Task statement — Any pictures should be dropped; everything else in the records is to be returned exactly.

Provided data —
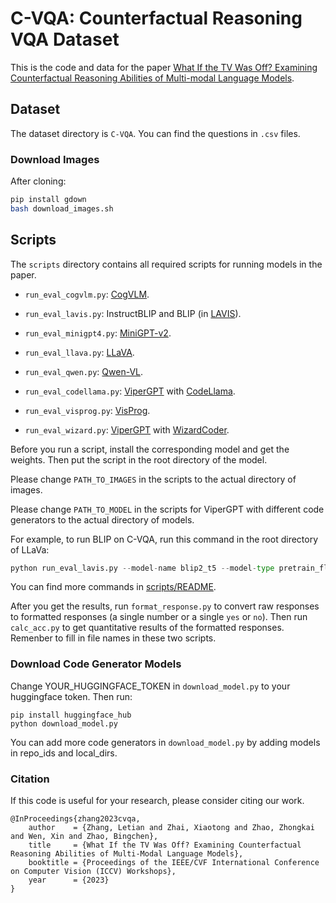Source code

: # C-VQA: Counterfactual Reasoning VQA Dataset

This is the code and data for the paper [What If the TV Was Off? Examining Counterfactual Reasoning Abilities of Multi-modal Language Models](https://arxiv.org/abs/2310.06627).

## Dataset

The dataset directory is `C-VQA`. You can find the questions in `.csv` files. 


### Download Images

After cloning:

```bash
pip install gdown
bash download_images.sh
```

## Scripts

The `scripts` directory contains all required scripts for running models in the paper. 
  
- `run_eval_cogvlm.py`: [CogVLM](https://github.com/THUDM/CogVLM).
  
- `run_eval_lavis.py`:  InstructBLIP and BLIP (in [LAVIS](https://github.com/salesforce/LAVIS)).
  
- `run_eval_minigpt4.py`: [MiniGPT-v2](https://github.com/Vision-CAIR/MiniGPT-4).

- `run_eval_llava.py`: [LLaVA](https://github.com/haotian-liu/LLaVA).

- `run_eval_qwen.py`: [Qwen-VL](https://github.com/QwenLM/Qwen-VL).
  
- `run_eval_codellama.py`: [ViperGPT](https://github.com/cvlab-columbia/viper) with [CodeLlama](https://github.com/facebookresearch/codellama).
  
- `run_eval_visprog.py`: [VisProg](https://github.com/allenai/visprog).
  
- `run_eval_wizard.py`: [ViperGPT](https://github.com/cvlab-columbia/viper) with [WizardCoder](https://github.com/nlpxucan/WizardLM/tree/main/WizardCoder).
  
Before you run a script, install the corresponding model and get the weights. Then put the script in the root directory of the model.

Please change `PATH_TO_IMAGES` in the scripts to the actual directory of images.

Please change `PATH_TO_MODEL` in the scripts for ViperGPT with different code generators to the actual directory of models.

For example, to run BLIP on C-VQA, run this command in the root directory of LLaVa:

```python
python run_eval_lavis.py --model-name blip2_t5 --model-type pretrain_flant5xxl --query PATH_TO_CSV_FILE
```

You can find more commands in [scripts/README](scripts/READMD.md).

After you get the results, run `format_response.py` to convert raw responses to formatted responses (a single number or a single `yes` or `no`). Then run `calc_acc.py` to get quantitative results of the formatted responses. Remenber to fill in file names in these two scripts.


### Download Code Generator Models

Change YOUR_HUGGINGFACE_TOKEN in `download_model.py` to your huggingface token. Then run:

```
pip install huggingface_hub
python download_model.py
```

You can add more code generators in `download_model.py` by adding models in repo_ids and local_dirs.


### Citation

If this code is useful for your research, please consider citing our work.

```
@InProceedings{zhang2023cvqa,
    author    = {Zhang, Letian and Zhai, Xiaotong and Zhao, Zhongkai and Wen, Xin and Zhao, Bingchen},
    title     = {What If the TV Was Off? Examining Counterfactual Reasoning Abilities of Multi-Modal Language Models},
    booktitle = {Proceedings of the IEEE/CVF International Conference on Computer Vision (ICCV) Workshops},
    year      = {2023}
}
```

Completed task —
Source code

: # C-VQA: Counterfactual Reasoning VQA Dataset

This is the code and data for the paper [What If the TV Was Off? Examining Counterfactual Reasoning Abilities of Multi-modal Language Models](https://arxiv.org/abs/2310.06627).

## Dataset

The dataset directory is `C-VQA`. You can find the questions in `.csv` files. 


### Download Images

After cloning:

```bash
pip install gdown
bash download_images.sh
```

## Scripts

The `scripts` directory contains all required scripts for running models in the paper. 
  
- `run_eval_cogvlm.py`: [CogVLM](https://github.com/THUDM/CogVLM).
  
- `run_eval_lavis.py`:  InstructBLIP and BLIP (in [LAVIS](https://github.com/salesforce/LAVIS)).
  
- `run_eval_minigpt4.py`: [MiniGPT-v2](https://github.com/Vision-CAIR/MiniGPT-4).

- `run_eval_llava.py`: [LLaVA](https://github.com/haotian-liu/LLaVA).

- `run_eval_qwen.py`: [Qwen-VL](https://github.com/QwenLM/Qwen-VL).
  
- `run_eval_codellama.py`: [ViperGPT](https://github.com/cvlab-columbia/viper) with [CodeLlama](https://github.com/facebookresearch/codellama).
  
- `run_eval_visprog.py`: [VisProg](https://github.com/allenai/visprog).
  
- `run_eval_wizard.py`: [ViperGPT](https://github.com/cvlab-columbia/viper) with [WizardCoder](https://github.com/nlpxucan/WizardLM/tree/main/WizardCoder).
  
Before you run a script, install the corresponding model and get the weights. Then put the script in the root directory of the model.

Please change `PATH_TO_IMAGES` in the scripts to the actual directory of images.

Please change `PATH_TO_MODEL` in the scripts for ViperGPT with different code generators to the actual directory of models.

For example, to run BLIP on C-VQA, run this command in the root directory of LLaVa:

```python
python run_eval_lavis.py --model-name blip2_t5 --model-type pretrain_flant5xxl --query PATH_TO_CSV_FILE
```

You can find more commands in [scripts/README](scripts/READMD.md).

After you get the results, run `format_response.py` to convert raw responses to formatted responses (a single number or a single `yes` or `no`). Then run `calc_acc.py` to get quantitative results of the formatted responses. Remenber to fill in file names in these two scripts.


### Download Code Generator Models

Change YOUR_HUGGINGFACE_TOKEN in `download_model.py` to your huggingface token. Then run:

```
pip install huggingface_hub
python download_model.py
```

You can add more code generators in `download_model.py` by adding models in repo_ids and local_dirs.


### Citation

If this code is useful for your research, please consider citing our work.

```
@InProceedings{zhang2023cvqa,
    author    = {Zhang, Letian and Zhai, Xiaotong and Zhao, Zhongkai and Wen, Xin and Zhao, Bingchen},
    title     = {What If the TV Was Off? Examining Counterfactual Reasoning Abilities of Multi-Modal Language Models},
    booktitle = {Proceedings of the IEEE/CVF International Conference on Computer Vision (ICCV) Workshops},
    year      = {2023}
}
```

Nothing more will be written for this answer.